“Pure Religion and Undefiled”

It was our mournful privilege to be present at the funeral of a young Christian man, not thirty years of age. On the Saturday, with his wife and two little children, he had been at a Sunday School picnic in the Pararnatta Park, near Sydney, Australia.

Returning home on a cycle he collided with a trap, driven by an intoxicated man. His injuries were great. This was on Saturday. On Monday he died, and on Wednesday we buried him in a beautiful country cemetery beneath a blazing sun.

Speaking to his young widow after the funeral the writer quoted the verse, “Pure religion and undefiled before God and the Father is this, to visit the fatherless and widows in their affliction, and to keep himself unspotted from the world” (James 1:27).

This verse should be a great comfort to the fatherless and widows, as it shows they are God’s special care. Even under the Mosaic Law this was so. We read, “When thou cuttest down thine harvest in thy field, and hast forgot a sheaf in the field, thou shalt not go again to fetch it: it shall be for the stranger, for the fatherless and for the widow: that the Lord thy God may bless thee in all the work of thine hands” (Deut. 24:1). And this is only one verse of many framed on these lines.

But to return to our verse, which well bears inspection. First there is the invocation—“Before God and the Father.” Does this not show how “pure religion and undefiled” is noted by God our Father Himself? Then further it seems on first sight to us that the exhortation “to visit the fatherless and the widows in their affliction” should come after that enjoined, in the words, “To keep himself unspotted from the world.” We should have thought that the latter should have come first, if at all. There are so many good things the Christian can do that we wonder why this particular form of Christian activity should have this prominence.

What then is the answer? It is that God, our Father, has a special care for the fatherless and the widow, and therefore puts this exhortation first; and further, may not the reason be that we are slow to care for the fatherless and the widow? Anyhow, here is a very powerful and potent exhortation—and we do well to pay heed to it.
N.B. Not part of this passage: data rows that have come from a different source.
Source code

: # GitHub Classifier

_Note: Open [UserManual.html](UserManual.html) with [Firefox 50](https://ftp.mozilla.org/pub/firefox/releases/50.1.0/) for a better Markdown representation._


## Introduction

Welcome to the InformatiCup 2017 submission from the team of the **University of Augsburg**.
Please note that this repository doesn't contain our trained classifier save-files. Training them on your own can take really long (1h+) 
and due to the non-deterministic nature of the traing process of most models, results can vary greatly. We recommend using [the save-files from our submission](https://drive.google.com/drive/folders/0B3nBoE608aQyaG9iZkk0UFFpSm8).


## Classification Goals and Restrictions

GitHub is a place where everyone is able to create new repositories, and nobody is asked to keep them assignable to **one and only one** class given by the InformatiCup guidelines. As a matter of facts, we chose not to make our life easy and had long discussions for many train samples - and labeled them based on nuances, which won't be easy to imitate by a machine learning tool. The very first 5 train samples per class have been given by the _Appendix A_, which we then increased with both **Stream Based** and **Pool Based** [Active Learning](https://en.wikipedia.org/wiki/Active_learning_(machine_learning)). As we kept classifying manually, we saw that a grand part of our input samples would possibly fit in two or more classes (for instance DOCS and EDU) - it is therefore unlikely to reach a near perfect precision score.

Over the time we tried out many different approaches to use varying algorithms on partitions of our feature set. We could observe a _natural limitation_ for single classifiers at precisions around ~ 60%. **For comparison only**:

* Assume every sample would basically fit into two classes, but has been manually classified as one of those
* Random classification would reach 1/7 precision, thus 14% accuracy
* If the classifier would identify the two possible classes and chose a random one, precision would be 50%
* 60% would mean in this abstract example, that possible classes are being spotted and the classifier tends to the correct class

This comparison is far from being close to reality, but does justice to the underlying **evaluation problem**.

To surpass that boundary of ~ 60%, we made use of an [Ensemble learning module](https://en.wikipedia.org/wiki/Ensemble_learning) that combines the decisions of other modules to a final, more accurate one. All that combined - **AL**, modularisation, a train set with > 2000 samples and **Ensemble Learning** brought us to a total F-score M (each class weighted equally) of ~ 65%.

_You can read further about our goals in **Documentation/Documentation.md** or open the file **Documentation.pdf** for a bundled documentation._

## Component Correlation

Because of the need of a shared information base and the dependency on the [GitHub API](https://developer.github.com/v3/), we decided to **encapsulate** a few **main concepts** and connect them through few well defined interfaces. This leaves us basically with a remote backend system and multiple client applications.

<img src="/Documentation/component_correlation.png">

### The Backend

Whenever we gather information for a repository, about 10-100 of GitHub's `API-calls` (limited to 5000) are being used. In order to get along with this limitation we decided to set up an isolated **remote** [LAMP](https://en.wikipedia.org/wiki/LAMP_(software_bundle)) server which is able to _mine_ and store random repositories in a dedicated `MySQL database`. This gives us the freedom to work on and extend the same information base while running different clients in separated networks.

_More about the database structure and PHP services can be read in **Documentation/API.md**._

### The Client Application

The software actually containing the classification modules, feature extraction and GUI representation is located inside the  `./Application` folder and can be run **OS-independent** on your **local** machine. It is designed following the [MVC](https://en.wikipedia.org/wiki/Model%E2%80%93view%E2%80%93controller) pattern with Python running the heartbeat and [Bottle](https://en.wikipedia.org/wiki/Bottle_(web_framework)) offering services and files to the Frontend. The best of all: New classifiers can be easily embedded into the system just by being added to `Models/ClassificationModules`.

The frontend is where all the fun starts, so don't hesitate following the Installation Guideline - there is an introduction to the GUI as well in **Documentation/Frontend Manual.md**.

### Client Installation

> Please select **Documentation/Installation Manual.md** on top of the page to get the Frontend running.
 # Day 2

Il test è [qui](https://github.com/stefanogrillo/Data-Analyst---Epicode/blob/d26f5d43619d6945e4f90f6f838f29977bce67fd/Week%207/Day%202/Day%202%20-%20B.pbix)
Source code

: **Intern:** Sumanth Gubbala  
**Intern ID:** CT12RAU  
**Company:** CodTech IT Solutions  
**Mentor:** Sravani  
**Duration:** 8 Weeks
And, further, to visit “the fatherless and the widow in their affliction” does not limit our activity to comforting words. James, the writer of the epistle is very practical. He says “If a brother or sister be naked, and destitute of daily food, and one of you say to them, Depart in peace, be ye warmed and filled; notwithstanding ye give them not those things which are needful to the body; what doth it profit?” (James 2:15-16).

So our visiting should be practical. If we called on a widow and her children left in affluence, it might well be that a few well-chosen words said in true sympathy might convey true comfort. But suppose we visit a poor widow and destitute children, a few pious words with no material help might only harden a widow in her grief.

The writer, James, is practical, and would have had much sympathy with the Quaker Christian. A crowd gathered round a man who had sustained a big loss in the death of the animal that drew the cart with which he prosecuted his business. Loud were the exclamations of pity and sympathy on the lips of many. But the Quaker was practical. He said to the poor man, “I’m sorry half-a-crown” and slipped the coin into his hand.

Let this exhortation of the writer James have its practical effect and may it be a comfort to the fatherless and the widow as showing that they are the special care of God, our Father, in heaven.